Saved data entries:
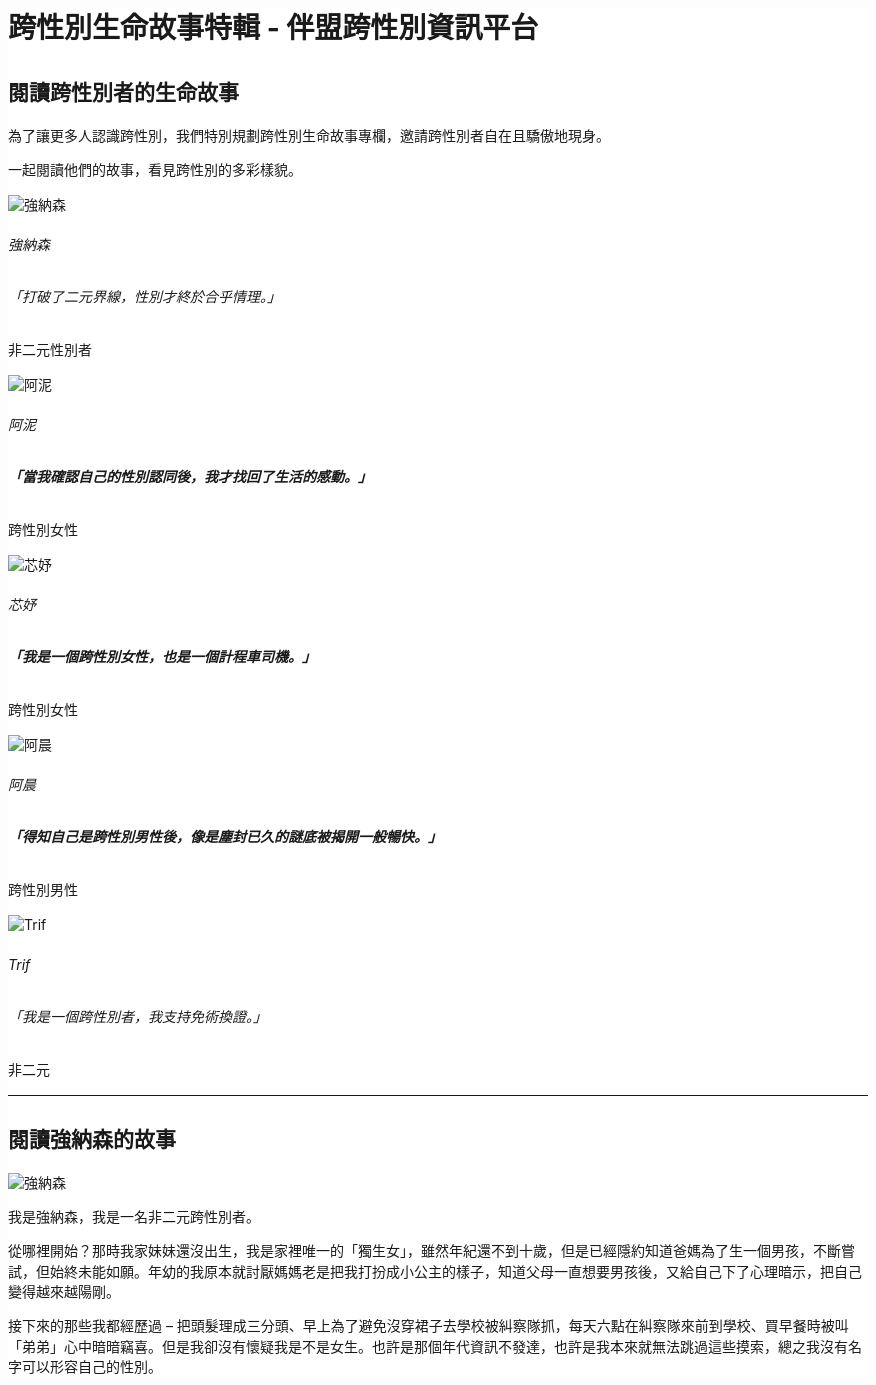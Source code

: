 # 跨性別生命故事特輯 - 伴盟跨性別資訊平台

## 閱讀跨性別者的生命故事

為了讓更多人認識跨性別，我們特別規劃跨性別生命故事專欄，邀請跨性別者自在且驕傲地現身。

一起閱讀他們的故事，看見跨性別的多彩樣貌。

![強納森](https://sp-ao.shortpixel.ai/client/to_webp,q_glossy,ret_img/https://transgender.tapcpr.org/wp-content/uploads/brizy/imgs/274641320_674938530326213_2239548467348256871_n-1-scaled-266x399x2x0x263x399x1649331602.jpg)

###### 強納森  
###### 「打破了二元界線，性別才終於合乎情理。」  
非二元性別者  

![阿泥](https://sp-ao.shortpixel.ai/client/to_webp,q_glossy,ret_img/https://transgender.tapcpr.org/wp-content/uploads/brizy/imgs/1047.LINE_-1052x703x300x117x263x399x1649331716.jpg)

###### 阿泥  
###### **「當我確認自己的性別認同後，我才找回了生活的感動。」**  
跨性別女性  

![芯妤](https://sp-ao.shortpixel.ai/client/to_webp,q_glossy,ret_img/https://transgender.tapcpr.org/wp-content/uploads/brizy/imgs/IMG_20210514_230345-1-1173x615x514x77x263x399x1649331756.jpg)

###### 芯妤  
###### **「我是一個跨性別女性，也是一個計程車司機。」**  
跨性別女性  

![阿晨](https://sp-ao.shortpixel.ai/client/to_webp,q_glossy,ret_img/https://transgender.tapcpr.org/wp-content/uploads/brizy/imgs/277541525_685184689197749_5981600381183907627_n-600x399x169x0x263x399x1649331784.jpg)

###### 阿晨  
###### **「得知自己是跨性別男性後，像是塵封已久的謎底被揭開一般暢快。」**  
跨性別男性  

![Trif](https://sp-ao.shortpixel.ai/client/to_webp,q_glossy,ret_img/https://transgender.tapcpr.org/wp-content/uploads/brizy/imgs/338848.LINE-1-396x531x0x132x263x399x1649331996.jpg)

###### Trif  
###### 「我是一個跨性別者，我支持免術換證。」  
非二元  

---

## 閱讀強納森的故事

![強納森](https://sp-ao.shortpixel.ai/client/to_webp,q_glossy,ret_img/https://transgender.tapcpr.org/wp-content/uploads/brizy/imgs/274641320_674938530326213_2239548467348256871_n-1-scaled-1076x1614x0x258x1076x517x1649331602.jpg)

我是強納森，我是一名非二元跨性別者。

從哪裡開始？那時我家妹妹還沒出生，我是家裡唯一的「獨生女」，雖然年紀還不到十歲，但是已經隱約知道爸媽為了生一個男孩，不斷嘗試，但始終未能如願。年幼的我原本就討厭媽媽老是把我打扮成小公主的樣子，知道父母一直想要男孩後，又給自己下了心理暗示，把自己變得越來越陽剛。

接下來的那些我都經歷過 – 把頭髮理成三分頭、早上為了避免沒穿裙子去學校被糾察隊抓，每天六點在糾察隊來前到學校、買早餐時被叫「弟弟」心中暗暗竊喜。但是我卻沒有懷疑我是不是女生。也許是那個年代資訊不發達，也許是我本來就無法跳過這些摸索，總之我沒有名字可以形容自己的性別。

**EXERCISE AIM**. What is needed is every line of the records above that contains the word "Trif".

**EXPECTED ANSWER**.
![Trif](https://sp-ao.shortpixel.ai/client/to_webp,q_glossy,ret_img/https://transgender.tapcpr.org/wp-content/uploads/brizy/imgs/338848.LINE-1-396x531x0x132x263x399x1649331996.jpg)
###### Trif  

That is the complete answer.